Interestingly the article suggests that EHR’s “can reduce the time it takes physicians to document patient encounters” but there is a fair amount of research suggesting that EHR can increase the burden and time taken to document. A study in the Healthcare Ledger in March 2009 showed an increase of ~ 4x when documenting using the EHR and there is increasing concern that the current burden of clerical work being required of medical residents is limiting the educational opportunities and failing to teach our future doctors the process of reflection and distillation of a patient history that is an essential part of the diagnostic process (Doll and Arora 2010). Add to that that many EHR systems limit the potential for capturing the complete clinical story of the patient as outlined in a recent study “Communication of Clinically Relevant Information in Electronic Health Records: A Comparison between Structured Data and Unrestricted Physician Language” (Resnik, Niv et al 2010) in a systematic comparison between free natural language dictations and information codified by structured categories in an EHR demonstrated a failure to capture clinically significant information. Even in the most conservative estimate the study demonstrated 25% clinical omissions that rated 4-5 on a 1–5 scale of seriousness (1 being minimal severity and 5 meaning severe).

However the access to real time information and improved legibility deliver significant benefits and advances into our healthcare system. But as Nina Youngstrom points out:

CMS and Medicare contractors are wary of classic EHR physician documentation shortcuts — cloning (cut and paste), macros and templates — and audits are bearing out their concerns

As the audit demonstrated “Each note should contain individualized data that supports the medical necessity of the visit or procedure.” and problems stem from EHR documentation shortcuts:

  • Cloning (cutting and pasting): Physicians copy information from previous patient encounters (e.g., demographic, history of present illness, exam, medical decision making) and paste it in the current encounter.
  • Templates: Physicians fill out templates for patient encounters that cover a lot of ground with a few key strokes. The review of systems is pre-filled with the term “negative” for each organ system. For positive answers, physicians must change “negative” to reflect the positive response given by the patient.
  • Macros: Macros are a type of EHR shortcut that allows the entry of generous customized data quickly. Though initially CMS resisted the use of macros, the agency gave its approval for their use by teaching physicians (see Medicare Transmittal 811). With macros, teaching physicians, for instance, type in “.liv” to convey “liver exam,” which triggers a drop-down menu of choices for the next step.

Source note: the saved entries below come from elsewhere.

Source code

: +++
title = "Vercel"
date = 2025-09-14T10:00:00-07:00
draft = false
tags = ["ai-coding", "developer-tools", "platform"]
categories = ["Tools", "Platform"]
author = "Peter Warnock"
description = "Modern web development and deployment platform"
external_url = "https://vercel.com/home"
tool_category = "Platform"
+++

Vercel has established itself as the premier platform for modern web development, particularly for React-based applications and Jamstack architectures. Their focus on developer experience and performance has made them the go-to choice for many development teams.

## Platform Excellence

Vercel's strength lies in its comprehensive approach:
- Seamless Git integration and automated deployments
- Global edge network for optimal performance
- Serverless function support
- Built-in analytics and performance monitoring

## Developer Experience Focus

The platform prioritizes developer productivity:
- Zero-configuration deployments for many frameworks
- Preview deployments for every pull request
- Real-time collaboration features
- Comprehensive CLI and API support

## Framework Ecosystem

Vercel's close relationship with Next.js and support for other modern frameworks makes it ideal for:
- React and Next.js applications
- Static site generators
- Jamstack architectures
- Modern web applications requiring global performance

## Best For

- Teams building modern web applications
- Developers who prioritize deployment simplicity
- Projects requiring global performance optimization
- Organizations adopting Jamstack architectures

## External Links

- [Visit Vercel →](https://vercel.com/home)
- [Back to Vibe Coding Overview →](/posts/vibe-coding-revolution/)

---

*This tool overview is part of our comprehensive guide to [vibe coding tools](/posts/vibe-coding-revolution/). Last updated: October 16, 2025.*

So avoiding these pitfalls and capturing the essence of the clinical consultation in the “Medical decision making” which is the cognitive process and is hard to document with templates and macros is key to both good quality documentation as well as avoiding potential CMS audits and challenges in the future.

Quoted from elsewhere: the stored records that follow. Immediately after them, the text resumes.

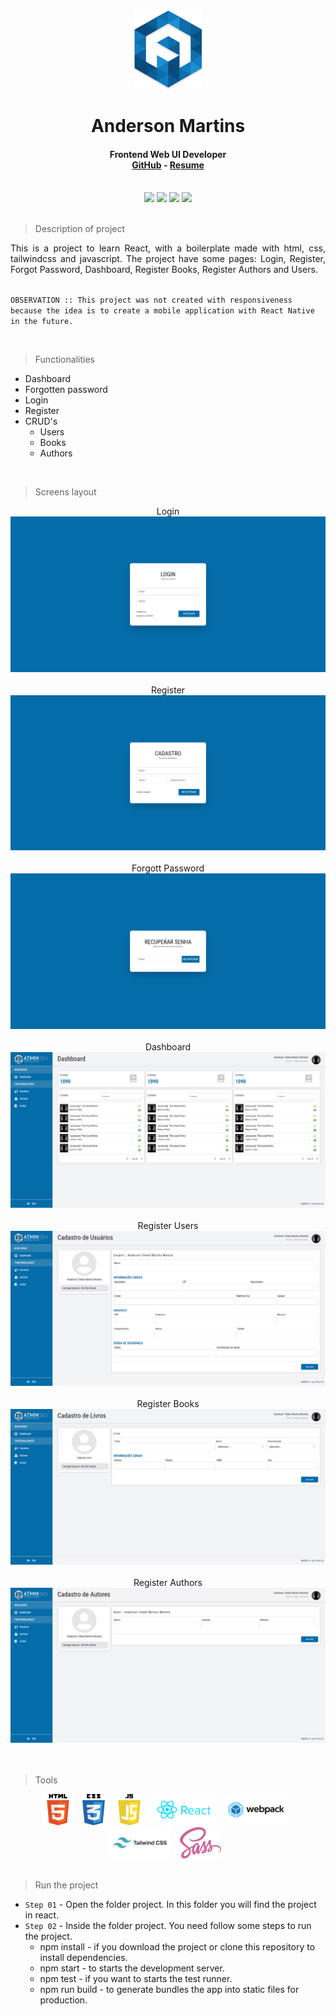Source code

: <div align="center">
    <img src="readme/logo/favicon.png" /> 
    <h1>Anderson Martins</h1>
    <h4>
        Frontend Web UI Developer <br />
        <a href="https://github.com/atmmoreira" target="_blank">GitHub</a> - <a href="http://www.atmm.dev/cv" target="_blank">Resume</a>  
    </h4>
</div>

<br />
<!-- References for Create budgets :: https://shields.io/category/build -->
<div align="center">
    <img src="https://img.shields.io/static/v1?label=STATUS&message=EM DESENVOLVIMENTO&color=red&style=for-the-badge"/> <img src="https://img.shields.io/static/v1?label=React&message=18.1.0&color=blue&style=for-the-badge"/> <img src="https://img.shields.io/static/v1?label=Tailwindcss&message=3.0.24&color=green&style=for-the-badge"/> <img src="https://img.shields.io/static/v1?label=SASS&message=1.45.1&color=pink&style=for-the-badge"/> 
</div>

<br />

> Description of project

<p align="justify">
This is a project to learn React, with a boilerplate made with html, css, tailwindcss and javascript. The project have some pages: Login, Register, Forgot Password, Dashboard, Register Books, Register Authors and Users. <br /><br />

`OBSERVATION :: This project was not created with responsiveness because the idea is to create a mobile application with React Native in the future.` 
</p>

<br />

> Functionalities
- Dashboard
- Forgotten password
- Login
- Register
- CRUD's
  - Users
  - Books
  - Authors
  
<br />

> Screens layout
<div align="center">
    Login<img src="readme/layout/login.png" alt="Login Screen"/> <br /><br />
    Register <img src="readme/layout/register.png" alt="Register Screen"/> <br /><br />
    Forgott Password <img src="readme/layout/forgotten-password.png" alt="Forgot Password Screen"/> <br /><br />
    Dashboard<img src="readme/layout/dashboard.png" alt="Dashboard Screen"/> <br /><br />
    Register Users<img src="readme/layout/register-person.png" alt="Register Users Screen"/> <br /><br />
    Register Books<img src="readme/layout/register-books.png" alt="Register Books Screen"/> <br /><br />
    Register Authors<img src="readme/layout/register-author.png" alt="Register Authors Screen"/> <br /><br />
</div>

<br />

> Tools

<div align="center">
    <img src="readme/tech/html5.png" alt="HTML5 Logo" style="height:50px;margin-right: 10px;"/>
    <img src="readme/tech/css3.png" alt="CSS3 Logo" style="height:50px;margin-right: 10px;"/>
    <img src="readme/tech/javascript.png" alt="Javascript Logo" style="height:50px;margin-right: 10px;"/>
    <img src="readme/tech/reactjs.svg" alt="React Logo" style="height:50px;margin-right: 10px;"/>
    <img src="readme/tech/webpack.svg" alt="Webpack Logo" style="height:50px;margin-right: 10px;"/>
    <img src="readme/tech/tailwindcss.svg" alt="TailwindCSS Logo" style="height:50px;margin-right: 10px;"/>
    <img src="readme/tech/sass.svg" alt="TailwindCSS Logo" style="height:50px;margin-right: 10px;"/>
</div>

<br />

> Run the project

- `Step 01` - Open the folder project. In this folder you will find the project in react.
- `Step 02` - Inside the folder project. You need follow some steps to run the project.
    - npm install - if you download the project or clone this repository to install dependencies.
    - npm start - to starts the development server.
    - npm test - if you want to starts the test runner.
    - npm run build - to generate bundles the app into static files for production.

There is no one size fits all to these challenges and in different clinical circumstances different solutions will be beneficial but providing tools to document the complete narrative and extract key data elements will help drive clinically actionable data into the EHR while maintaining the decision making process that includes taking and documenting a full history without burdening the physician with mundane data entry tasks. Clinical Language Understanding offers to bridge this divide capturing the voice with proven voice recognition Technology (Dragon Medical) and the exciting addition of Clinical Language Understanding: The video demonstrates the CLU in action offering an alternative path for clinicians weary from screen based data entry:

Or you can see the video here, and can see Paul Ricci on CNBC “Street Signs” hosted by Erin Burnett “Nuance Partners with IBM“:

and read about the collaboration with IBM here. What would you rather be doing? Manual data entry or dictating. This announcement and the work underway offers a solution that bridges the divide between the need for clinically actionable data and physicians desire to capture the complete clinical story for the patient.